で開催中の「日本絵画に見る女性の躍動美 働く女、遊ぶ女」展を見に行く。
中で一番のお気に入りは、喜多川歌磨「美人夏姿図」。紺地に絣模様の紗のきものに若草色の花柄の帯を締めた、スラっとした立ち姿の美人が、手鏡で化粧をチェックしているという絵柄の掛け軸。
朝顔につるべとられてもらい水」でお馴染みの、加賀千代女が描いたという「夕涼図」は、波に千鳥の柄の浴衣をきた女性が、団扇片手に立っているという図柄なのだが、表装にも波の柄があしらわれていて、これまた「いいな」と思った。
「伝薄雲・高尾太夫図」は、「これが、あの高尾太夫か・・・」と思いながらしげしげと眺めた。また、「おせん茶屋」も「これが笠森おせんか」と。
十二単の美女たちより、やはり江戸の女たちの姿が描かれた作品に、目を奪われるのは、きものの柄の多彩さのせいだろう。
山東京伝の「人物図鑑」に描かれた江戸のさまざまな女たちのきもの姿に、しばし見入ってしまった。

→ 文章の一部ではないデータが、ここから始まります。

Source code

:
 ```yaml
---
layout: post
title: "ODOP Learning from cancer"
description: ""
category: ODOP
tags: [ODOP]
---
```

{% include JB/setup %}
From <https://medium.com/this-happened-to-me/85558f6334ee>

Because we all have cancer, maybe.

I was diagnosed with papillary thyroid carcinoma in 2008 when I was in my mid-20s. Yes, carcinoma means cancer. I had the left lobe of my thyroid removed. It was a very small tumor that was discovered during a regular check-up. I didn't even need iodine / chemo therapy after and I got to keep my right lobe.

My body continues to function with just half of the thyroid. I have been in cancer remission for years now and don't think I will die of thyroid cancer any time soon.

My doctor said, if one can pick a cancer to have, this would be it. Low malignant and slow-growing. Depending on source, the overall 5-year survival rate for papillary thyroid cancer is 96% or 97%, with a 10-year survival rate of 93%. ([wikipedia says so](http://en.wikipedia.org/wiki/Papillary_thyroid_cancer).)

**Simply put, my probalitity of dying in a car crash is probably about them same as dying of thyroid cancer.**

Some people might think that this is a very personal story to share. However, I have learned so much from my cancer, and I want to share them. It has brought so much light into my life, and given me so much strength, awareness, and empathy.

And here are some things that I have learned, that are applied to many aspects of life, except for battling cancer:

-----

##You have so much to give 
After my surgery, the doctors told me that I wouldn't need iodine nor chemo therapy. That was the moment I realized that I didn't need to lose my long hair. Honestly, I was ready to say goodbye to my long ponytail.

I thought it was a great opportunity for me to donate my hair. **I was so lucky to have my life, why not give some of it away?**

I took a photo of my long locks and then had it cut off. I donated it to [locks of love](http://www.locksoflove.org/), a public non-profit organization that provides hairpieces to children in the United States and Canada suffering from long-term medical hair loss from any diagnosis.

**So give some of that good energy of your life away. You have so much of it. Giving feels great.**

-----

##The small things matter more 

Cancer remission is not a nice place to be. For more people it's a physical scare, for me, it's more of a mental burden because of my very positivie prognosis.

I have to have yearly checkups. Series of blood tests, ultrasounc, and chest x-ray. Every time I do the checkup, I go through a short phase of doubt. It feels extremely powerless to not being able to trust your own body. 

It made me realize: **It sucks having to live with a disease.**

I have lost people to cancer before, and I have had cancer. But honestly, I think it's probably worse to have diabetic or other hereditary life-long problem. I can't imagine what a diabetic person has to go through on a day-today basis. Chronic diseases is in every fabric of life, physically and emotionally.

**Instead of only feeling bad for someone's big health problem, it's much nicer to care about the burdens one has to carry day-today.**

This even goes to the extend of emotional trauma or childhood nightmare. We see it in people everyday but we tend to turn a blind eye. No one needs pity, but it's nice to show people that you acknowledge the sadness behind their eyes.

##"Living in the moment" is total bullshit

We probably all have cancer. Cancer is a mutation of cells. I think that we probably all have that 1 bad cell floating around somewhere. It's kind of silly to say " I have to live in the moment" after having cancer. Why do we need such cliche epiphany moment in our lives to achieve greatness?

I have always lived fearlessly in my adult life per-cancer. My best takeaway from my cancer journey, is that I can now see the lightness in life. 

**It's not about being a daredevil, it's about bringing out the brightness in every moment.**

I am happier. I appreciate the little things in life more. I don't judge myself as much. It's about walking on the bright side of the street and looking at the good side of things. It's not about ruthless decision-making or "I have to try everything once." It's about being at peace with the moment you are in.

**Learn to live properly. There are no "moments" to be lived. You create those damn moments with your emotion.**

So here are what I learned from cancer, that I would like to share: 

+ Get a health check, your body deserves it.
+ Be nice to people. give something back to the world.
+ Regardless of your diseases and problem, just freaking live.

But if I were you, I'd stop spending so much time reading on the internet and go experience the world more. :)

絵に出てくる女たちがまとうきものもいいのだけれど、表装に使われている紙や布がまた、とてもいい。絵の題材との兼ね合いを慮った表装は、柄の合わせ方の参考にもなるなと思った。
きもの好きの方には、一見の価値ありの展覧会です。
ミュージアムショップに「ちょっといいな」というカゴバッグがあったのだが、わたしには小さすぎてだめだ。